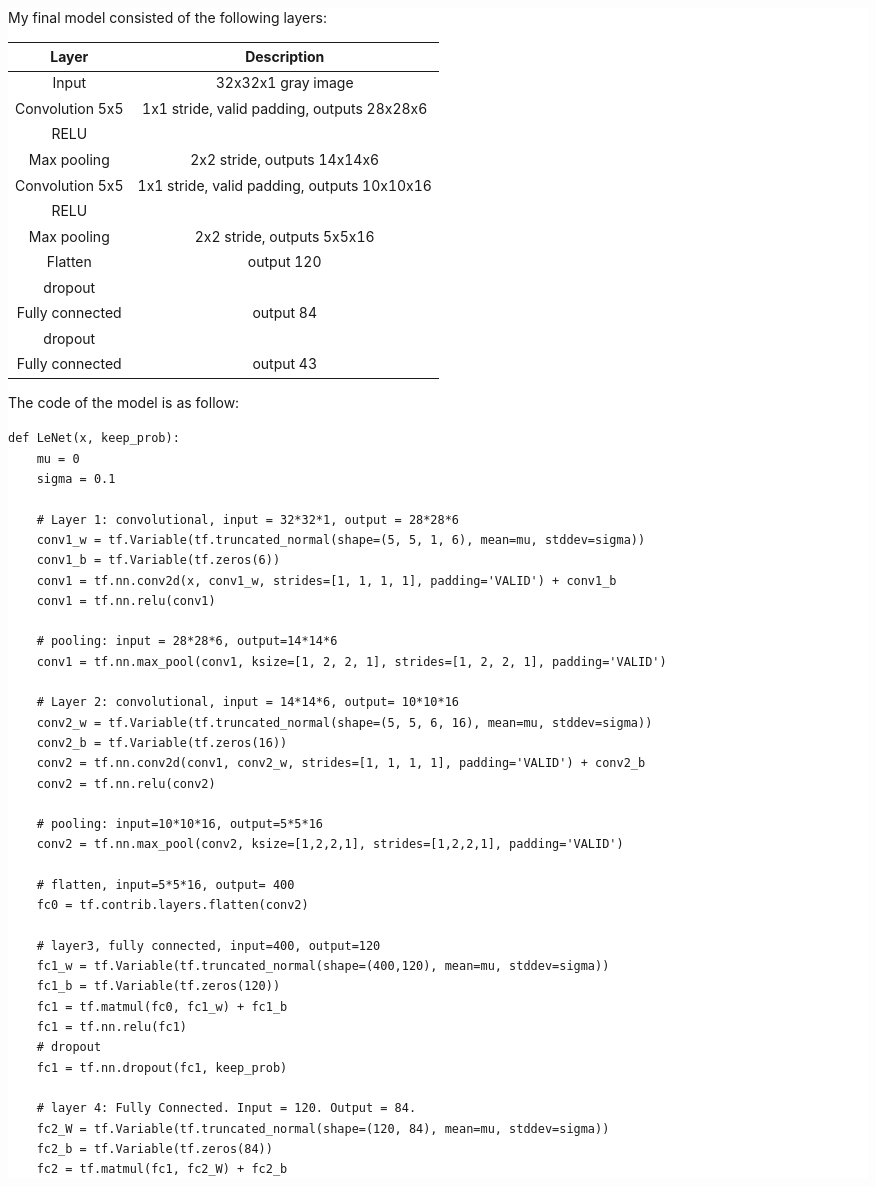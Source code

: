 My final model consisted of the following layers:

|   Layer         		    |                 Description	        					                  | 
|:---------------------:|:----------------------------------------------------------:| 
|   Input         		    |                32x32x1 gray image   							                | 
| Convolution 5x5     	 |        1x1 stride, valid padding, outputs 28x28x6 	        |
|       RELU					       |                        												                        |
|  Max pooling	      	  |             2x2 stride,  outputs 14x14x6 				              |
|   Convolution 5x5	    | 1x1 stride, valid padding, outputs 10x10x16      									 |
|         RELU          |                                                            |
|      Max pooling      |                 2x2 stride, outputs 5x5x16                 |
|        Flatten        |                         output 120                         |
|        dropout        |                                                            |
|   Fully connected		   |                 output 84        									                 |
|        dropout        |                                                            |
|    Fully connected    |                         output 43                          |

The code of the model is as follow:

```
def LeNet(x, keep_prob):
    mu = 0
    sigma = 0.1

    # Layer 1: convolutional, input = 32*32*1, output = 28*28*6
    conv1_w = tf.Variable(tf.truncated_normal(shape=(5, 5, 1, 6), mean=mu, stddev=sigma))
    conv1_b = tf.Variable(tf.zeros(6))
    conv1 = tf.nn.conv2d(x, conv1_w, strides=[1, 1, 1, 1], padding='VALID') + conv1_b
    conv1 = tf.nn.relu(conv1)

    # pooling: input = 28*28*6, output=14*14*6
    conv1 = tf.nn.max_pool(conv1, ksize=[1, 2, 2, 1], strides=[1, 2, 2, 1], padding='VALID')

    # Layer 2: convolutional, input = 14*14*6, output= 10*10*16
    conv2_w = tf.Variable(tf.truncated_normal(shape=(5, 5, 6, 16), mean=mu, stddev=sigma))
    conv2_b = tf.Variable(tf.zeros(16))
    conv2 = tf.nn.conv2d(conv1, conv2_w, strides=[1, 1, 1, 1], padding='VALID') + conv2_b
    conv2 = tf.nn.relu(conv2)
    
    # pooling: input=10*10*16, output=5*5*16
    conv2 = tf.nn.max_pool(conv2, ksize=[1,2,2,1], strides=[1,2,2,1], padding='VALID')

    # flatten, input=5*5*16, output= 400
    fc0 = tf.contrib.layers.flatten(conv2)

    # layer3, fully connected, input=400, output=120
    fc1_w = tf.Variable(tf.truncated_normal(shape=(400,120), mean=mu, stddev=sigma))
    fc1_b = tf.Variable(tf.zeros(120))
    fc1 = tf.matmul(fc0, fc1_w) + fc1_b
    fc1 = tf.nn.relu(fc1)
    # dropout
    fc1 = tf.nn.dropout(fc1, keep_prob)

    # layer 4: Fully Connected. Input = 120. Output = 84.
    fc2_W = tf.Variable(tf.truncated_normal(shape=(120, 84), mean=mu, stddev=sigma))
    fc2_b = tf.Variable(tf.zeros(84))
    fc2 = tf.matmul(fc1, fc2_W) + fc2_b
```

[//]: # (Image References)
[image1]: ./examples/visualization.jpg "Visualization"
[image2]: ./examples/grayscale.jpg "Grayscaling"
[image3]: ./examples/random_noise.jpg "Random Noise"
[image4]: ./test_photos/idx_10.JPG "Traffic Sign 1"
[image5]: ./test_photos/idx_12.JPG "Traffic Sign 2"
[image6]: ./test_photos/idx_13.JPG "Traffic Sign 3"
[image7]: ./test_photos/idx_18.JPG "Traffic Sign 4"
[image8]: ./test_photos/idx_34.JPG "Traffic Sign 5"
[image9]: ./examples/overfit.JPG "overfitting"
[img2]: ./examples/visualization.jpg "Visualization"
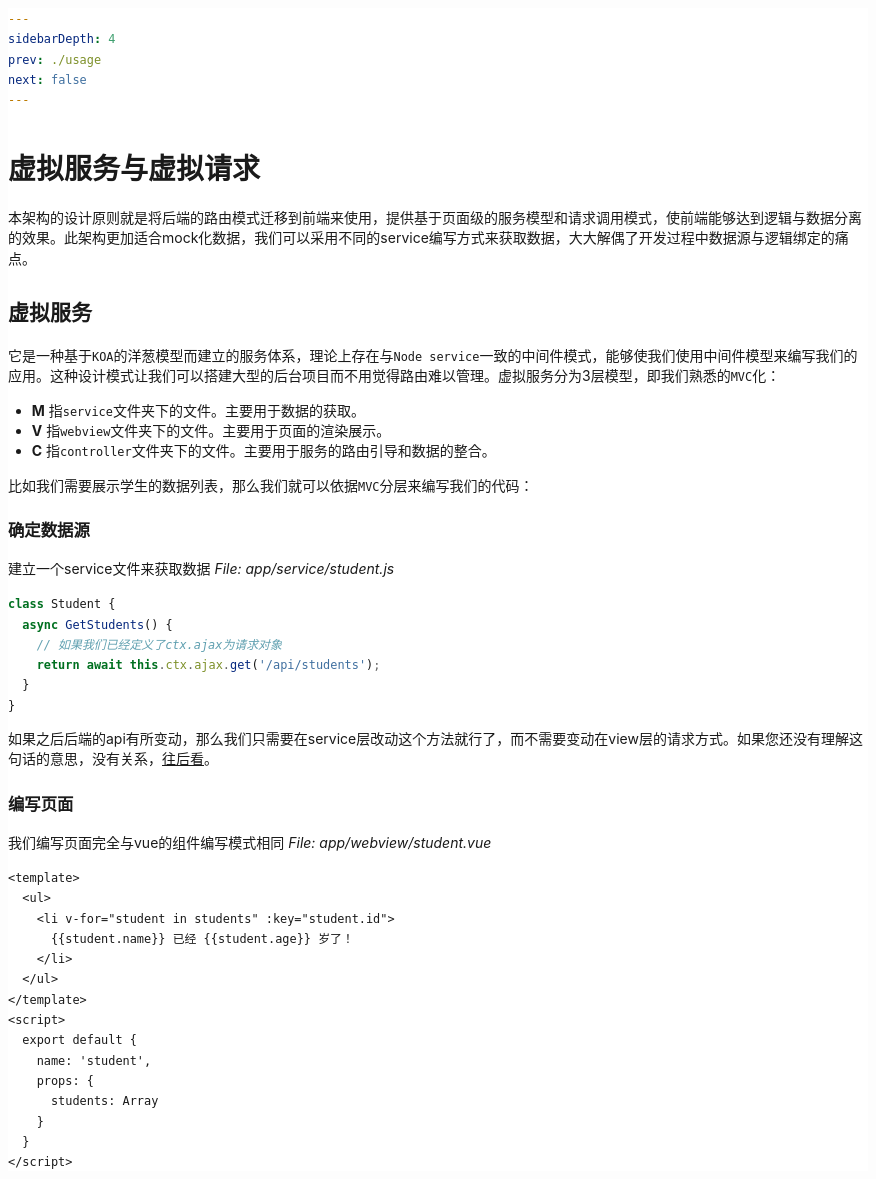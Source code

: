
 ```yaml
---
sidebarDepth: 4
prev: ./usage
next: false
---
```


# 虚拟服务与虚拟请求

本架构的设计原则就是将后端的路由模式迁移到前端来使用，提供基于页面级的服务模型和请求调用模式，使前端能够达到逻辑与数据分离的效果。此架构更加适合mock化数据，我们可以采用不同的service编写方式来获取数据，大大解偶了开发过程中数据源与逻辑绑定的痛点。

## 虚拟服务

它是一种基于`KOA`的洋葱模型而建立的服务体系，理论上存在与`Node service`一致的中间件模式，能够使我们使用中间件模型来编写我们的应用。这种设计模式让我们可以搭建大型的后台项目而不用觉得路由难以管理。虚拟服务分为3层模型，即我们熟悉的`MVC`化：

- **M** 指`service`文件夹下的文件。主要用于数据的获取。
- **V** 指`webview`文件夹下的文件。主要用于页面的渲染展示。
- **C** 指`controller`文件夹下的文件。主要用于服务的路由引导和数据的整合。

比如我们需要展示学生的数据列表，那么我们就可以依据`MVC`分层来编写我们的代码：

### 确定数据源

建立一个service文件来获取数据 *File: app/service/student.js*

```javascript
class Student {
  async GetStudents() {
    // 如果我们已经定义了ctx.ajax为请求对象
    return await this.ctx.ajax.get('/api/students');
  }
}
```

如果之后后端的api有所变动，那么我们只需要在service层改动这个方法就行了，而不需要变动在view层的请求方式。如果您还没有理解这句话的意思，没有关系，[往后看](#虚拟请求)。


### 编写页面

我们编写页面完全与vue的组件编写模式相同 *File: app/webview/student.vue*

```vue
<template>
  <ul>
    <li v-for="student in students" :key="student.id">
      {{student.name}} 已经 {{student.age}} 岁了！
    </li>
  </ul>
</template>
<script>
  export default {
    name: 'student',
    props: {
      students: Array
    }
  }
</script>
```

*****

# Task
Restate the records in full and word for word, but keep the pictures out.

# Output for this exercise
Source code

: My final model consisted of the following layers:

|   Layer         		    |                 Description	        					                  | 
|:---------------------:|:----------------------------------------------------------:| 
|   Input         		    |                32x32x1 gray image   							                | 
| Convolution 5x5     	 |        1x1 stride, valid padding, outputs 28x28x6 	        |
|       RELU					       |                        												                        |
|  Max pooling	      	  |             2x2 stride,  outputs 14x14x6 				              |
|   Convolution 5x5	    | 1x1 stride, valid padding, outputs 10x10x16      									 |
|         RELU          |                                                            |
|      Max pooling      |                 2x2 stride, outputs 5x5x16                 |
|        Flatten        |                         output 120                         |
|        dropout        |                                                            |
|   Fully connected		   |                 output 84        									                 |
|        dropout        |                                                            |
|    Fully connected    |                         output 43                          |

The code of the model is as follow:

```
def LeNet(x, keep_prob):
    mu = 0
    sigma = 0.1

    # Layer 1: convolutional, input = 32*32*1, output = 28*28*6
    conv1_w = tf.Variable(tf.truncated_normal(shape=(5, 5, 1, 6), mean=mu, stddev=sigma))
    conv1_b = tf.Variable(tf.zeros(6))
    conv1 = tf.nn.conv2d(x, conv1_w, strides=[1, 1, 1, 1], padding='VALID') + conv1_b
    conv1 = tf.nn.relu(conv1)

    # pooling: input = 28*28*6, output=14*14*6
    conv1 = tf.nn.max_pool(conv1, ksize=[1, 2, 2, 1], strides=[1, 2, 2, 1], padding='VALID')

    # Layer 2: convolutional, input = 14*14*6, output= 10*10*16
    conv2_w = tf.Variable(tf.truncated_normal(shape=(5, 5, 6, 16), mean=mu, stddev=sigma))
    conv2_b = tf.Variable(tf.zeros(16))
    conv2 = tf.nn.conv2d(conv1, conv2_w, strides=[1, 1, 1, 1], padding='VALID') + conv2_b
    conv2 = tf.nn.relu(conv2)
    
    # pooling: input=10*10*16, output=5*5*16
    conv2 = tf.nn.max_pool(conv2, ksize=[1,2,2,1], strides=[1,2,2,1], padding='VALID')

    # flatten, input=5*5*16, output= 400
    fc0 = tf.contrib.layers.flatten(conv2)

    # layer3, fully connected, input=400, output=120
    fc1_w = tf.Variable(tf.truncated_normal(shape=(400,120), mean=mu, stddev=sigma))
    fc1_b = tf.Variable(tf.zeros(120))
    fc1 = tf.matmul(fc0, fc1_w) + fc1_b
    fc1 = tf.nn.relu(fc1)
    # dropout
    fc1 = tf.nn.dropout(fc1, keep_prob)

    # layer 4: Fully Connected. Input = 120. Output = 84.
    fc2_W = tf.Variable(tf.truncated_normal(shape=(120, 84), mean=mu, stddev=sigma))
    fc2_b = tf.Variable(tf.zeros(84))
    fc2 = tf.matmul(fc1, fc2_W) + fc2_b
```

[//]: # (Image References)
[image1]: ./examples/visualization.jpg "Visualization"
[image2]: ./examples/grayscale.jpg "Grayscaling"
[image3]: ./examples/random_noise.jpg "Random Noise"
[image4]: ./test_photos/idx_10.JPG "Traffic Sign 1"
[image5]: ./test_photos/idx_12.JPG "Traffic Sign 2"
[image6]: ./test_photos/idx_13.JPG "Traffic Sign 3"
[image7]: ./test_photos/idx_18.JPG "Traffic Sign 4"
[image8]: ./test_photos/idx_34.JPG "Traffic Sign 5"
[image9]: ./examples/overfit.JPG "overfitting"
[img2]: ./examples/visualization.jpg "Visualization"
Source code

:
 ```yaml
---
sidebarDepth: 4
prev: ./usage
next: false
---
```


# 虚拟服务与虚拟请求

本架构的设计原则就是将后端的路由模式迁移到前端来使用，提供基于页面级的服务模型和请求调用模式，使前端能够达到逻辑与数据分离的效果。此架构更加适合mock化数据，我们可以采用不同的service编写方式来获取数据，大大解偶了开发过程中数据源与逻辑绑定的痛点。

## 虚拟服务

它是一种基于`KOA`的洋葱模型而建立的服务体系，理论上存在与`Node service`一致的中间件模式，能够使我们使用中间件模型来编写我们的应用。这种设计模式让我们可以搭建大型的后台项目而不用觉得路由难以管理。虚拟服务分为3层模型，即我们熟悉的`MVC`化：

- **M** 指`service`文件夹下的文件。主要用于数据的获取。
- **V** 指`webview`文件夹下的文件。主要用于页面的渲染展示。
- **C** 指`controller`文件夹下的文件。主要用于服务的路由引导和数据的整合。

比如我们需要展示学生的数据列表，那么我们就可以依据`MVC`分层来编写我们的代码：

### 确定数据源

建立一个service文件来获取数据 *File: app/service/student.js*

```javascript
class Student {
  async GetStudents() {
    // 如果我们已经定义了ctx.ajax为请求对象
    return await this.ctx.ajax.get('/api/students');
  }
}
```

如果之后后端的api有所变动，那么我们只需要在service层改动这个方法就行了，而不需要变动在view层的请求方式。如果您还没有理解这句话的意思，没有关系，[往后看](#虚拟请求)。


### 编写页面

我们编写页面完全与vue的组件编写模式相同 *File: app/webview/student.vue*

```vue
<template>
  <ul>
    <li v-for="student in students" :key="student.id">
      {{student.name}} 已经 {{student.age}} 岁了！
    </li>
  </ul>
</template>
<script>
  export default {
    name: 'student',
    props: {
      students: Array
    }
  }
</script>
```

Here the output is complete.